Nella sentenza (è la n. 30 redatta dal giudice Ugo De Siervo e depositata ieri in cancelleria) viene ricostruita analiticamente la complessa problematica. E si ricordano i principi giuridici dai quali non si può assolutamente derogare. In particolare, riconoscendo alla pensione natura di retribuzione differita, la Corte Costituzionale ha da anni affermato che essa deve essere proporzionata alla qualità e quantità di lavoro prestato e deve comunque essere idonea ad assicurare al lavoratore e alla sua famiglia un’esistenza libera e dignitosa, nel pieno rispetto dell’art. 36 della Costituzione. A sua volta il successivo articolo 38 della stessa Carta repubblicana riconosce il diritto dei lavoratori affinché siano previsti ed assicurati mezzi adeguati alle loro esigenze di vita in caso di infortunio, malattia, invalidità, vecchiaia e disoccupazione involontaria anche tramite organi ed istituti predisposti o integrati dallo Stato.

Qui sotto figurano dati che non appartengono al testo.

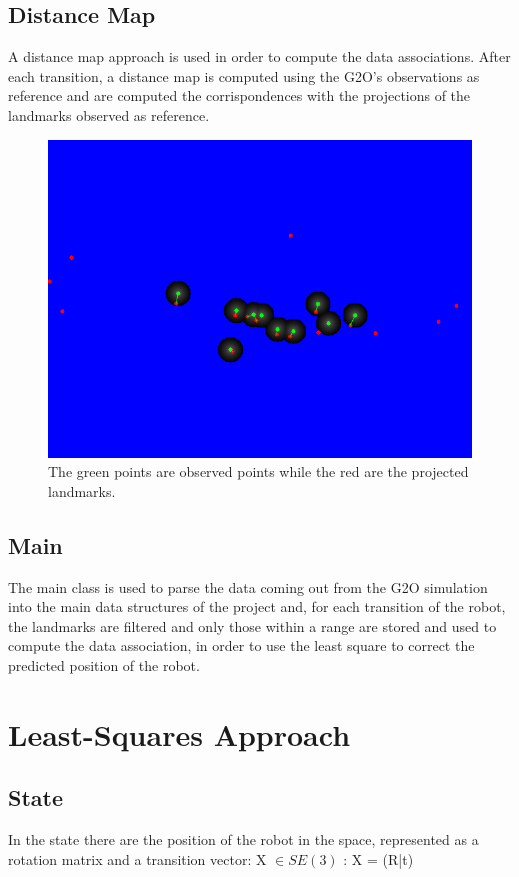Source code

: \documentclass[10pt]{article}
\begin{document}
		\subsection{Distance Map}
		A distance map approach is used in order to compute the data associations.
		After each transition, a distance map is computed using the G2O's observations as reference and are computed the corrispondences with the projections of the landmarks observed as reference.

		\begin{figure}[H]
			\centering
			\includegraphics[width=0.7\linewidth]{img/corrispondences}
			\caption{The green points are observed points while the red are the projected landmarks.}
			\label{fig:corrispondences}
		\end{figure}

		\subsection{Main}
		The main class is used to parse the data coming out from the G2O simulation into the main data structures of the project and, for each transition of the robot, the landmarks are filtered and only those within a range are stored and used to compute the data association, in order to use the least square to correct the predicted position of the robot.\\
		 		
	\section{Least-Squares Approach}
	\subsection{State}
	In the state there are the position of the robot in the space, represented as a rotation matrix and a transition vector:
	X $\in \textit{SE}(3)$ : X = (R|t)
	
\end{document}
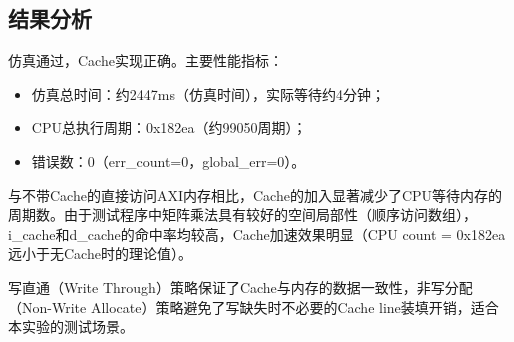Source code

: \subsection{结果分析}

仿真通过，Cache实现正确。主要性能指标：

\begin{itemize}
    \item 仿真总时间：约2447ms（仿真时间），实际等待约4分钟；
    \item CPU总执行周期：0x182ea（约99050周期）；
    \item 错误数：0（err\_count=0，global\_err=0）。
\end{itemize}

与不带Cache的直接访问AXI内存相比，Cache的加入显著减少了CPU等待内存的周期数。由于测试程序中矩阵乘法具有较好的空间局部性（顺序访问数组），i\_cache和d\_cache的命中率均较高，Cache加速效果明显（CPU count = 0x182ea远小于无Cache时的理论值）。

写直通（Write Through）策略保证了Cache与内存的数据一致性，非写分配（Non-Write Allocate）策略避免了写缺失时不必要的Cache line装填开销，适合本实验的测试场景。
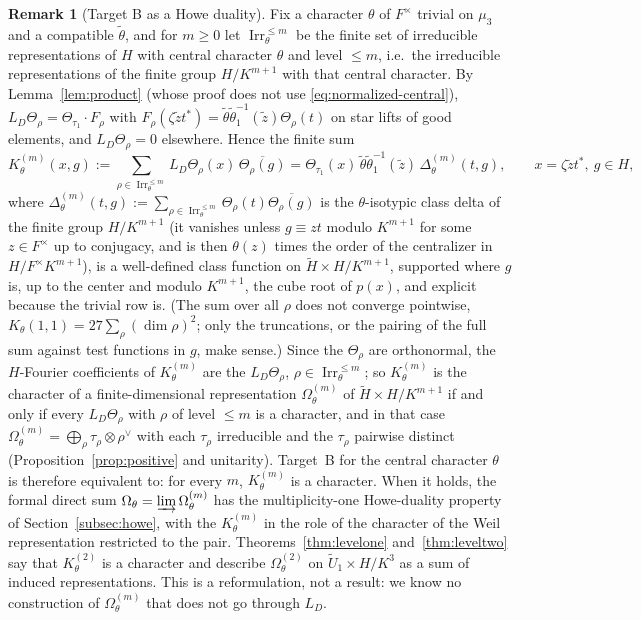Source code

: \documentclass[11pt]{article}
\newcommand{\Irr}{\operatorname{Irr}}
\newcommand{\tH}{\widetilde H}
\newcommand{\tU}{\widetilde U}
\newcommand{\tth}{\widetilde\theta}
\theoremstyle{plain}
\theoremstyle{definition}
\newtheorem{remark}[theorem]{Remark}
\begin{document}
\begin{remark}[Target B as a Howe duality]\label{rem:howe-duality}
Fix a character $\theta$ of $F^\times$ trivial on $\mu_3$ and a
compatible $\tth$, and for $m\ge0$ let $\Irr_\theta^{\le m}$ be the
finite set of irreducible representations of $H$ with central character
$\theta$ and level $\le m$, i.e.\ the irreducible representations of
the finite group $H/K^{m+1}$ with that central character.  By
Lemma~\ref{lem:product} (whose proof does not use
\eqref{eq:normalized-central}), $L_D\Theta_\rho=\Theta_{\tau_1}\cdot F_\rho$
with $F_\rho(\zeta\tilde zt^*)=\tth\tth_1^{-1}(\tilde z)\Theta_\rho(t)$ on
star lifts of good elements, and $L_D\Theta_\rho=0$ elsewhere.  Hence
the finite sum
\[
 K_\theta^{(m)}(x,g):=\sum_{\rho\in\Irr_\theta^{\le m}}L_D\Theta_\rho(x)\,\overline{\Theta_\rho(g)}
 =\Theta_{\tau_1}(x)\,\tth\tth_1^{-1}(\tilde z)\,\Delta^{(m)}_\theta(t,g),\qquad x=\zeta\tilde zt^*,\ g\in H,
\]
where $\Delta^{(m)}_\theta(t,g):=\sum_{\rho\in\Irr_\theta^{\le m}}\Theta_\rho(t)\overline{\Theta_\rho(g)}$
is the $\theta$-isotypic class delta of the finite group $H/K^{m+1}$
(it vanishes unless $g\equiv zt$ modulo $K^{m+1}$ for some $z\in F^\times$
up to conjugacy, and is then $\theta(z)$ times the order of the
centralizer in $H/F^\times K^{m+1}$), is a well-defined class function on
$\tH\times H/K^{m+1}$, supported where $g$ is, up to the center and
modulo $K^{m+1}$, the cube root of $p(x)$, and explicit because the
trivial row is.  (The sum over all $\rho$ does not converge pointwise,
$K_\theta(1,1)=27\sum_\rho(\dim\rho)^2$; only the truncations, or the
pairing of the full sum against test functions in $g$, make sense.)
Since the $\Theta_\rho$ are orthonormal, the $H$-Fourier coefficients of
$K^{(m)}_\theta$ are the $L_D\Theta_\rho$, $\rho\in\Irr_\theta^{\le m}$;
so $K_\theta^{(m)}$ is the character of a finite-dimensional
representation $\Omega^{(m)}_\theta$ of $\tH\times H/K^{m+1}$ if and only
if every $L_D\Theta_\rho$ with $\rho$ of level $\le m$ is a character,
and in that case $\Omega^{(m)}_\theta=\bigoplus_{\rho}\tau_\rho\otimes\rho^\vee$
with each $\tau_\rho$ irreducible and the $\tau_\rho$ pairwise distinct
(Proposition~\ref{prop:positive} and unitarity).  Target~B for the
central character $\theta$ is therefore equivalent to: for every $m$,
$K^{(m)}_\theta$ is a character.  When it holds, the formal direct sum
$\Omega_\theta=\varinjlim\Omega^{(m)}_\theta$ has the multiplicity-one
Howe-duality property of Section~\ref{subsec:howe}, with the
$K^{(m)}_\theta$ in the role of the character of the Weil representation
restricted to the pair.  Theorems~\ref{thm:levelone} and~\ref{thm:leveltwo}
say that $K^{(2)}_\theta$ is a character and describe
$\Omega^{(2)}_\theta$ on $\tU_1\times H/K^3$ as a sum of induced
representations.  This is a reformulation, not a result: we know no
construction of $\Omega^{(m)}_\theta$ that does not go through $L_D$.
\end{remark}
\end{document}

Secondo l’Alta Corte l’azione di integrazione anche economica tramite interventi a carico della finanza pubblica appare tanto più necessaria in presenza di un significativo allungamento della vita dei cittadini, e del conseguente prolungamento del periodo in cui è anzitutto il trattamento pensionistico ad assicurare un’esistenza libera e dignitosa al pensionato e ai suoi familiari, pur senza escludere la necessità di forme di assistenza sociale e sanitaria pienamente adeguate. In questo contesto, é particolarmente importante che siano individuate le modalità per garantire effettivamente che il trattamento pensionistico sia adeguato non solo al momento del collocamento a riposo, ma anche successivamente, in relazione ai mutamenti del potere d’acquisto della moneta.